++++ INPUT ++++

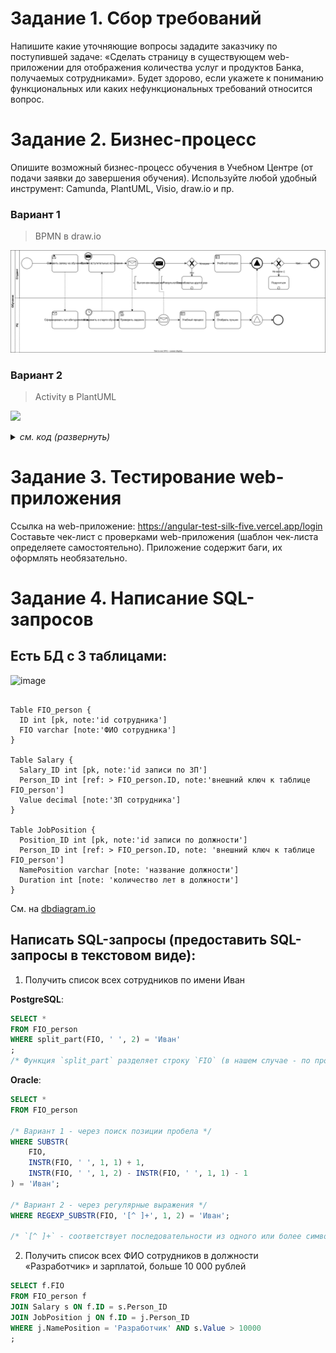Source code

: # Задание 1. Сбор требований
Напишите какие уточняющие вопросы зададите заказчику по поступившей задаче:
«Сделать страницу в существующем web-приложении для отображения количества услуг и
продуктов Банка, получаемых сотрудниками».
Будет здорово, если укажете к пониманию функциональных или каких нефункциональных
требований относится вопрос.

# Задание 2. Бизнес-процесс
Опишите возможный бизнес-процесс обучения в Учебном Центре (от подачи заявки до
завершения обучения).
Используйте любой удобный инструмент: Camunda, PlantUML, Visio, draw.io и пр.

### Вариант 1
> BPMN в draw.io
 
![](https://github.com/vnukov-vv/My_Test_Tasks/blob/main/Neoflex/Обучение_bpmn.drawio.svg)

### Вариант 2
> Activity в PlantUML

![](https://www.plantuml.com/plantuml/svg/pLNDJXDX5DtFKzoDIPk80Gd6b4H9tFi4R4QPmeGw9UqGT4SfFnAmg24nCGgYSJ_yZ4oddVOLxlSAFeddC3ELaHfPkg0pytttd7lFkVVxc6lwTiDVVL6phbuig-6iEBOlewT8HT-RFJtLWLaN7Pfr7UWvVWFjQz_ioRo7XLFJDZiQQgAHEPWbI8-nVA41bWFHIxmSw9d66gMxNn1yZk2MsI2NsIQGN0d3XzhJ03kRJ8eyeJnrwar_TU4LqLxTTwJXBYxv5T4JKEmXF2QEO01kKdT8VMGsTCWb519XSr_oR0EpW-ysoQbsYwLh0jvGc9sQYMIDuBXzfTLwOnaFihv5VAmXu46-8_QYxNhuA6J5RoW82ob08-P6lG6jrN0iz6iMopY2wJQOha4SRo6lvPdzV7dDRYpa3JhN0Q6v9QQLYel5j20jr0jqjcDsyTOtRUfDm-FKhMnArfRScYCb_GRG4DMyfep7PN6RMFnCrMK4JppIGwgtAayuCgoQ2OhwhZTtGfJQjhZ7yK9yp2YXq7GKsNrXJMBUQ9obNwVBKfgUPFSYJShp7hdUZJ86K9SEIepWDjqccVQbD3MJW_uNi_GeFrxZFC9kmXdKhYOmeXXArV1NfkzH5ULZWBUnUpRBkZ_Gzj58tv-OfYS1nmSEYoPKXB-UwTobOLCFAfEmz9EUw4VYyUGbC4Y7ZppAu7rDUDfJhbDQGBuelplWELQIiPEQNK95VOXEBn_M5BDB1D1hdhLgpNbfMMvLIhocQ3dSI4O6K3u1T1agjuefk_9pzxiydBnJ5d_9yNxxxzIQ3ZanCm7uUa9YOTTv-sKdZJqUVr1D9oMUkHtn3Mj8NQYKXF-ez9ZAyVS3qQD6m96kA5jmYTSpuQjm7jaSYk5p72M-3h5ZOV9vxq5pZoRclkRtdsdz_IJZqd6hdD-Jx4X6PXCxCHC3J-2V0njTZK1znPe3cF-KVW40)

<details><summary> <i> см. код (развернуть)</i> </summary>

```PlantUML
@startuml
start

repeat 
repeat 
  :Выбор программы \nобучения;
  :Подача заявки;
  :Регистрация \nна платформе Neostudy;
  note right: Ссылка на регистрацию \nОтправить на почту;
  :Входные мероприятия \nна платформе Neostudy;
  fork
    :Анкета;
  fork again
    :Входное тестирование;
  fork again
    :Тестовое задание;
  end fork
  backward:Подготовиться \nк следующему потоку;
  repeat while (Успешно?) is (Нет)
  ->Да;

:Cобеседование;
note right: - Технические вопросы от эксперта (30 мин)\n - Беседа с рекрутером (15 мин)
  backward:Подготовиться \nк следующему потоку;
  repeat while (Успешно?) is (Нет)
  ->Да;

:Обучение;
note right: Онлайн обучение - до 3.5 месяцев; \nЗанятия 2-3 раза в неделю, с 16:00 МСК; \nСамостоятельная работа и проектное задание;

start
note right: Отбор в команду Neoflex

if (Выполнение домашних заданий ≥ 80%) then (Нет)
elseif (Балл по итоговому тестированию ≥ 85%) then (Нет)
elseif (Балл по проектному заданию ≥ 80%) then (Нет)
elseif (Положительный отзыв от куратора) then (Нет)
else (Да)
:Приглашение \nна собеседование;
endif

:Сертификат \nоб обучении;

stop
@enduml
```
</details>


# Задание 3. Тестирование web-приложения
Ссылка на web-приложение: https://angular-test-silk-five.vercel.app/login
Составьте чек-лист с проверками web-приложения (шаблон чек-листа определяете
самостоятельно). Приложение содержит баги, их оформлять необязательно.

# Задание 4. Написание SQL-запросов

## Есть БД с 3 таблицами:

![image](https://github.com/user-attachments/assets/57829cf5-4fe7-48c3-960c-b6ab95868c8d)

```dbml

Table FIO_person {
  ID int [pk, note:'id сотрудника']
  FIO varchar [note:'ФИО сотрудника'] 
}

Table Salary {
  Salary_ID int [pk, note:'id записи по ЗП']
  Person_ID int [ref: > FIO_person.ID, note:'внешний ключ к таблице FIO_person']
  Value decimal [note:'ЗП сотрудника']
}

Table JobPosition {
  Position_ID int [pk, note:'id записи по должности'] 
  Person_ID int [ref: > FIO_person.ID, note: 'внешний ключ к таблице FIO_person'] 
  NamePosition varchar [note: 'название должности']
  Duration int [note: 'количество лет в должности']
}
```
См. на [dbdiagram.io](https://dbdiagram.io/d/neoflex2-66e5c65a6dde7f41491e28c8)

## Написать SQL-запросы (предоставить SQL-запросы в текстовом виде):

1. Получить список всех сотрудников по имени Иван

**PostgreSQL**:
```sql
SELECT *
FROM FIO_person
WHERE split_part(FIO, ' ', 2) = 'Иван'
;
/* Функция `split_part` разделяет строку `FIO` (в нашем случае - по пробелам) и возвращает второй элемент, который соответствует имени сотрудника. */
```

**Oracle**:
```sql
SELECT *
FROM FIO_person

/* Вариант 1 - через поиск позиции пробела */
WHERE SUBSTR(
    FIO,
    INSTR(FIO, ' ', 1, 1) + 1,
    INSTR(FIO, ' ', 1, 2) - INSTR(FIO, ' ', 1, 1) - 1
) = 'Иван';

/* Вариант 2 - через регулярные выражения */
WHERE REGEXP_SUBSTR(FIO, '[^ ]+', 1, 2) = 'Иван';

/* `[^ ]+` - соответствует последовательности из одного или более символов кроме пробела, т.е. целого "слова" */
```

2. Получить список всех ФИО сотрудников в должности «Разработчик» и зарплатой, больше
10 000 рублей
   
```sql
SELECT f.FIO
FROM FIO_person f
JOIN Salary s ON f.ID = s.Person_ID
JOIN JobPosition j ON f.ID = j.Person_ID
WHERE j.NamePosition = 'Разработчик' AND s.Value > 10000
;
```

++++

ACTIVITY:
With the pictures set aside, please write out all of the records above exactly.

PROBLEM SOLUTION:
Source code

: # Задание 1. Сбор требований
Напишите какие уточняющие вопросы зададите заказчику по поступившей задаче:
«Сделать страницу в существующем web-приложении для отображения количества услуг и
продуктов Банка, получаемых сотрудниками».
Будет здорово, если укажете к пониманию функциональных или каких нефункциональных
требований относится вопрос.

# Задание 2. Бизнес-процесс
Опишите возможный бизнес-процесс обучения в Учебном Центре (от подачи заявки до
завершения обучения).
Используйте любой удобный инструмент: Camunda, PlantUML, Visio, draw.io и пр.

### Вариант 1
> BPMN в draw.io
 
![](https://github.com/vnukov-vv/My_Test_Tasks/blob/main/Neoflex/Обучение_bpmn.drawio.svg)

### Вариант 2
> Activity в PlantUML

![](https://www.plantuml.com/plantuml/svg/pLNDJXDX5DtFKzoDIPk80Gd6b4H9tFi4R4QPmeGw9UqGT4SfFnAmg24nCGgYSJ_yZ4oddVOLxlSAFeddC3ELaHfPkg0pytttd7lFkVVxc6lwTiDVVL6phbuig-6iEBOlewT8HT-RFJtLWLaN7Pfr7UWvVWFjQz_ioRo7XLFJDZiQQgAHEPWbI8-nVA41bWFHIxmSw9d66gMxNn1yZk2MsI2NsIQGN0d3XzhJ03kRJ8eyeJnrwar_TU4LqLxTTwJXBYxv5T4JKEmXF2QEO01kKdT8VMGsTCWb519XSr_oR0EpW-ysoQbsYwLh0jvGc9sQYMIDuBXzfTLwOnaFihv5VAmXu46-8_QYxNhuA6J5RoW82ob08-P6lG6jrN0iz6iMopY2wJQOha4SRo6lvPdzV7dDRYpa3JhN0Q6v9QQLYel5j20jr0jqjcDsyTOtRUfDm-FKhMnArfRScYCb_GRG4DMyfep7PN6RMFnCrMK4JppIGwgtAayuCgoQ2OhwhZTtGfJQjhZ7yK9yp2YXq7GKsNrXJMBUQ9obNwVBKfgUPFSYJShp7hdUZJ86K9SEIepWDjqccVQbD3MJW_uNi_GeFrxZFC9kmXdKhYOmeXXArV1NfkzH5ULZWBUnUpRBkZ_Gzj58tv-OfYS1nmSEYoPKXB-UwTobOLCFAfEmz9EUw4VYyUGbC4Y7ZppAu7rDUDfJhbDQGBuelplWELQIiPEQNK95VOXEBn_M5BDB1D1hdhLgpNbfMMvLIhocQ3dSI4O6K3u1T1agjuefk_9pzxiydBnJ5d_9yNxxxzIQ3ZanCm7uUa9YOTTv-sKdZJqUVr1D9oMUkHtn3Mj8NQYKXF-ez9ZAyVS3qQD6m96kA5jmYTSpuQjm7jaSYk5p72M-3h5ZOV9vxq5pZoRclkRtdsdz_IJZqd6hdD-Jx4X6PXCxCHC3J-2V0njTZK1znPe3cF-KVW40)

<details><summary> <i> см. код (развернуть)</i> </summary>

```PlantUML
@startuml
start

repeat 
repeat 
  :Выбор программы \nобучения;
  :Подача заявки;
  :Регистрация \nна платформе Neostudy;
  note right: Ссылка на регистрацию \nОтправить на почту;
  :Входные мероприятия \nна платформе Neostudy;
  fork
    :Анкета;
  fork again
    :Входное тестирование;
  fork again
    :Тестовое задание;
  end fork
  backward:Подготовиться \nк следующему потоку;
  repeat while (Успешно?) is (Нет)
  ->Да;

:Cобеседование;
note right: - Технические вопросы от эксперта (30 мин)\n - Беседа с рекрутером (15 мин)
  backward:Подготовиться \nк следующему потоку;
  repeat while (Успешно?) is (Нет)
  ->Да;

:Обучение;
note right: Онлайн обучение - до 3.5 месяцев; \nЗанятия 2-3 раза в неделю, с 16:00 МСК; \nСамостоятельная работа и проектное задание;

start
note right: Отбор в команду Neoflex

if (Выполнение домашних заданий ≥ 80%) then (Нет)
elseif (Балл по итоговому тестированию ≥ 85%) then (Нет)
elseif (Балл по проектному заданию ≥ 80%) then (Нет)
elseif (Положительный отзыв от куратора) then (Нет)
else (Да)
:Приглашение \nна собеседование;
endif

:Сертификат \nоб обучении;

stop
@enduml
```
</details>


# Задание 3. Тестирование web-приложения
Ссылка на web-приложение: https://angular-test-silk-five.vercel.app/login
Составьте чек-лист с проверками web-приложения (шаблон чек-листа определяете
самостоятельно). Приложение содержит баги, их оформлять необязательно.

# Задание 4. Написание SQL-запросов

## Есть БД с 3 таблицами:

![image](https://github.com/user-attachments/assets/57829cf5-4fe7-48c3-960c-b6ab95868c8d)

```dbml

Table FIO_person {
  ID int [pk, note:'id сотрудника']
  FIO varchar [note:'ФИО сотрудника'] 
}

Table Salary {
  Salary_ID int [pk, note:'id записи по ЗП']
  Person_ID int [ref: > FIO_person.ID, note:'внешний ключ к таблице FIO_person']
  Value decimal [note:'ЗП сотрудника']
}

Table JobPosition {
  Position_ID int [pk, note:'id записи по должности'] 
  Person_ID int [ref: > FIO_person.ID, note: 'внешний ключ к таблице FIO_person'] 
  NamePosition varchar [note: 'название должности']
  Duration int [note: 'количество лет в должности']
}
```
См. на [dbdiagram.io](https://dbdiagram.io/d/neoflex2-66e5c65a6dde7f41491e28c8)

## Написать SQL-запросы (предоставить SQL-запросы в текстовом виде):

1. Получить список всех сотрудников по имени Иван

**PostgreSQL**:
```sql
SELECT *
FROM FIO_person
WHERE split_part(FIO, ' ', 2) = 'Иван'
;
/* Функция `split_part` разделяет строку `FIO` (в нашем случае - по пробелам) и возвращает второй элемент, который соответствует имени сотрудника. */
```

**Oracle**:
```sql
SELECT *
FROM FIO_person

/* Вариант 1 - через поиск позиции пробела */
WHERE SUBSTR(
    FIO,
    INSTR(FIO, ' ', 1, 1) + 1,
    INSTR(FIO, ' ', 1, 2) - INSTR(FIO, ' ', 1, 1) - 1
) = 'Иван';

/* Вариант 2 - через регулярные выражения */
WHERE REGEXP_SUBSTR(FIO, '[^ ]+', 1, 2) = 'Иван';

/* `[^ ]+` - соответствует последовательности из одного или более символов кроме пробела, т.е. целого "слова" */
```

2. Получить список всех ФИО сотрудников в должности «Разработчик» и зарплатой, больше
10 000 рублей
   
```sql
SELECT f.FIO
FROM FIO_person f
JOIN Salary s ON f.ID = s.Person_ID
JOIN JobPosition j ON f.ID = j.Person_ID
WHERE j.NamePosition = 'Разработчик' AND s.Value > 10000
;
```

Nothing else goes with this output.